======== Material shown ========
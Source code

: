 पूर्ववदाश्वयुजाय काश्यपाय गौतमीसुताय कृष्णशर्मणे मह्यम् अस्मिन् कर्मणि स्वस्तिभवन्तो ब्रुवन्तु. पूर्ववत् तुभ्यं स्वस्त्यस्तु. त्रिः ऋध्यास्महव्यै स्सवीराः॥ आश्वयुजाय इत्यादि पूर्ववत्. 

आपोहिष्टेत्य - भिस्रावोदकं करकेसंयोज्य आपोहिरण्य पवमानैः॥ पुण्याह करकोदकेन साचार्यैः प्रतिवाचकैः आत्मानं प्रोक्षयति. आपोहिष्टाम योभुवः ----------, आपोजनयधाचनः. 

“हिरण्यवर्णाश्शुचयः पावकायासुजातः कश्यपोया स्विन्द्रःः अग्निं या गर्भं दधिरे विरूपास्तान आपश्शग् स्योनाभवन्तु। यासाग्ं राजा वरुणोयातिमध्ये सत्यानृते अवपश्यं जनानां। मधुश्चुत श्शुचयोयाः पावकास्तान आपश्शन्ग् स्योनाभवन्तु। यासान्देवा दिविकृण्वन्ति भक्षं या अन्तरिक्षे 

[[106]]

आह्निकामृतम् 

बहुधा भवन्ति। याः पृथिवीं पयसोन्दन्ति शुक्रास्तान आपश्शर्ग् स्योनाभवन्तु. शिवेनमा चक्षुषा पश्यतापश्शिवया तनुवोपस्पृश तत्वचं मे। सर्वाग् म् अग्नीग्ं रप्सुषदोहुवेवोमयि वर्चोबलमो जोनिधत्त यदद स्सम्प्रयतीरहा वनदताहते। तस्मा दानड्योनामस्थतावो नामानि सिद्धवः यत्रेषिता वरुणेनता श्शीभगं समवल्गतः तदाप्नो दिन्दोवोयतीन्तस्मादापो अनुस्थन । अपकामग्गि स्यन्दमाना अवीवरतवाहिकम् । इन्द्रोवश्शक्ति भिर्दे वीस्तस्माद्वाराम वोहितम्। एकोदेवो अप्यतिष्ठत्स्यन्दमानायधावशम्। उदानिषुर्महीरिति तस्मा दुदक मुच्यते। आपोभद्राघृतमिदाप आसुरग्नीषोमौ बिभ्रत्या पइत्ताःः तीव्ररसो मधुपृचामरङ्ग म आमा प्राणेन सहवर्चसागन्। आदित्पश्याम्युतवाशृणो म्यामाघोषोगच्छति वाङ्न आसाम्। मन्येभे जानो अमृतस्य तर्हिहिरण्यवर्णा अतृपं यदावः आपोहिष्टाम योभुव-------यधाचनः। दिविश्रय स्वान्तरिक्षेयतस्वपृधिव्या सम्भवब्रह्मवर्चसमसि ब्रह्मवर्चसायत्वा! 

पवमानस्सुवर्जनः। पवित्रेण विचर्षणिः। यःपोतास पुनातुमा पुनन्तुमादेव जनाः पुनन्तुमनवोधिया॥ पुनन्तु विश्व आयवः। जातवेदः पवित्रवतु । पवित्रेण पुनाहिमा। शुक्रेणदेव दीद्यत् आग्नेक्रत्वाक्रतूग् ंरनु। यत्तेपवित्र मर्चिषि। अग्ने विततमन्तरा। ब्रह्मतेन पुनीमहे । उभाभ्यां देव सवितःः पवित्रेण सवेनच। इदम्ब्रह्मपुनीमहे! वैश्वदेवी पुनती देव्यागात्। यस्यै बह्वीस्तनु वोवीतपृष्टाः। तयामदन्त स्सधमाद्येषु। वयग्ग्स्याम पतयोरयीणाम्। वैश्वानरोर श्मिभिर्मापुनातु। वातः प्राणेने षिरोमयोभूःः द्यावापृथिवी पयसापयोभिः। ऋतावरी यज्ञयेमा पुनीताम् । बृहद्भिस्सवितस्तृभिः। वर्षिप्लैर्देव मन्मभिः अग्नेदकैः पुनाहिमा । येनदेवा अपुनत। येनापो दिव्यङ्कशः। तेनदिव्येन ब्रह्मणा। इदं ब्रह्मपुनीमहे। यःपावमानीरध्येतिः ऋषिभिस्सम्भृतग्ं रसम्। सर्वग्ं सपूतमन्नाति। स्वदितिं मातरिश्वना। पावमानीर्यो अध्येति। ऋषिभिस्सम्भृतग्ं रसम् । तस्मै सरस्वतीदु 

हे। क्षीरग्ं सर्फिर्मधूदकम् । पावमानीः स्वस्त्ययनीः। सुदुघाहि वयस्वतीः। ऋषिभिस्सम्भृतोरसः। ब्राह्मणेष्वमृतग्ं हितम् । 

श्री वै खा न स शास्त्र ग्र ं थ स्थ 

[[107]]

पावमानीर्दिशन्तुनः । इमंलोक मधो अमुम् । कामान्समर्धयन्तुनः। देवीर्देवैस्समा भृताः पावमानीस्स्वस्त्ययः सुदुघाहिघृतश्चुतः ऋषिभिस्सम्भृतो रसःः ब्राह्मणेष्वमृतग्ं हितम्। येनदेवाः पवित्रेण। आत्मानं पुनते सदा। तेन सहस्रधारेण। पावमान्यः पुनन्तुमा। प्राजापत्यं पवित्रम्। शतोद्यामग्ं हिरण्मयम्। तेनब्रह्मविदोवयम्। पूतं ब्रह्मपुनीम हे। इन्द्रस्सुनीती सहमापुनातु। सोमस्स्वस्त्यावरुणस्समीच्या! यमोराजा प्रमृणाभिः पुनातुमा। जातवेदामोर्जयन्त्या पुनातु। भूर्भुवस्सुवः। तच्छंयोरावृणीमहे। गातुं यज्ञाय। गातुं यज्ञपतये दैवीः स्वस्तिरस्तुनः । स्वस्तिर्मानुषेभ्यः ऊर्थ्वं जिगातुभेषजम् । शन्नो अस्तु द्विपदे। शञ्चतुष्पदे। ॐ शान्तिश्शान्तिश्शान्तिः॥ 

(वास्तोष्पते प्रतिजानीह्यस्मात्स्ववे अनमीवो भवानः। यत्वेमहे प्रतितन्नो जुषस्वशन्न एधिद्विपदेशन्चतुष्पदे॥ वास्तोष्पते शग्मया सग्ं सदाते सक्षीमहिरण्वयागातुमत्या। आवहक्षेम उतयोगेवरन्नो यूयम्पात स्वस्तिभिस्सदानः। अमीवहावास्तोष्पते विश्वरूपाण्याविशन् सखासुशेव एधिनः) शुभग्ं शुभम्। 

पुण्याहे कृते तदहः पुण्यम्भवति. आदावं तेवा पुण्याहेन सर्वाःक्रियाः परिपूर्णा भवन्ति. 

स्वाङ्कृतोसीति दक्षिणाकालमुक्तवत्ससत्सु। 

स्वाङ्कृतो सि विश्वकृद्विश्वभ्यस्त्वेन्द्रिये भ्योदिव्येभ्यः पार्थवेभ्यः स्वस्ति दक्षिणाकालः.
========
======== Material shown ========
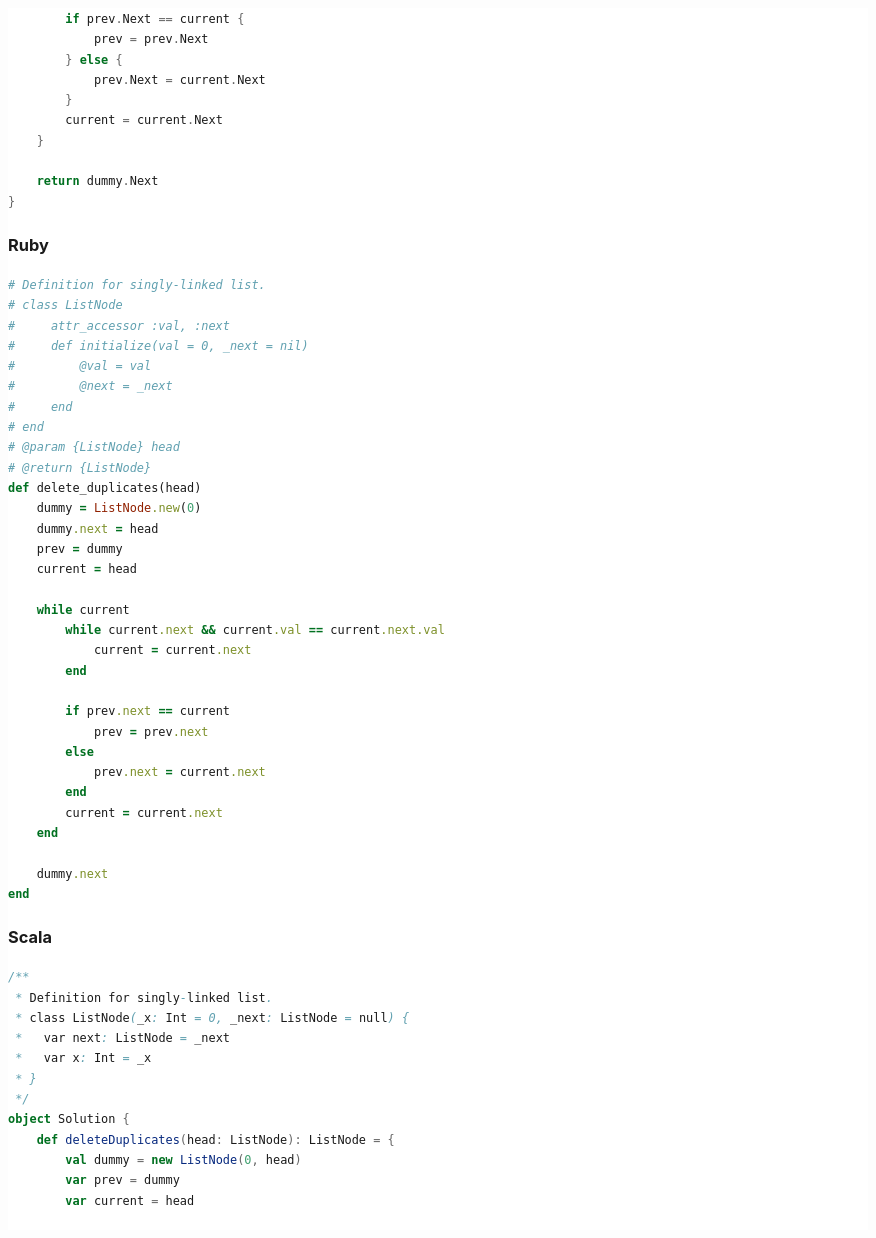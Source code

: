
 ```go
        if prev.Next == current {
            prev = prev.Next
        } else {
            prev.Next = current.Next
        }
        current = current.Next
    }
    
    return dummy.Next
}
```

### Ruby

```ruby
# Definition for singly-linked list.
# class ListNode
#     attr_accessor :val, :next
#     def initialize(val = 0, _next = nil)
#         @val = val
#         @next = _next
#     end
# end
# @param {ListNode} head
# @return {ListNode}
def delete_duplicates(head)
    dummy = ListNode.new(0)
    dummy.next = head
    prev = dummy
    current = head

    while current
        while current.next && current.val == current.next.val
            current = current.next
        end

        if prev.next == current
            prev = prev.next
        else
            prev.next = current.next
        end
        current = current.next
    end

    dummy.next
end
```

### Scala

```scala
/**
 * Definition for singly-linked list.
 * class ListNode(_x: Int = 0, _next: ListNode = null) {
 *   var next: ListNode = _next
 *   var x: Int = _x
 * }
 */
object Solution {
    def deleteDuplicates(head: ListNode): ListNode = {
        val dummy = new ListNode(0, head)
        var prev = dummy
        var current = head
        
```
========
Each line that contains the string "head" should be copied from the data above.

- Solution to this exercise -
# @param {ListNode} head
def delete_duplicates(head)
    dummy.next = head
    current = head
    def deleteDuplicates(head: ListNode): ListNode = {
        val dummy = new ListNode(0, head)
        var current = head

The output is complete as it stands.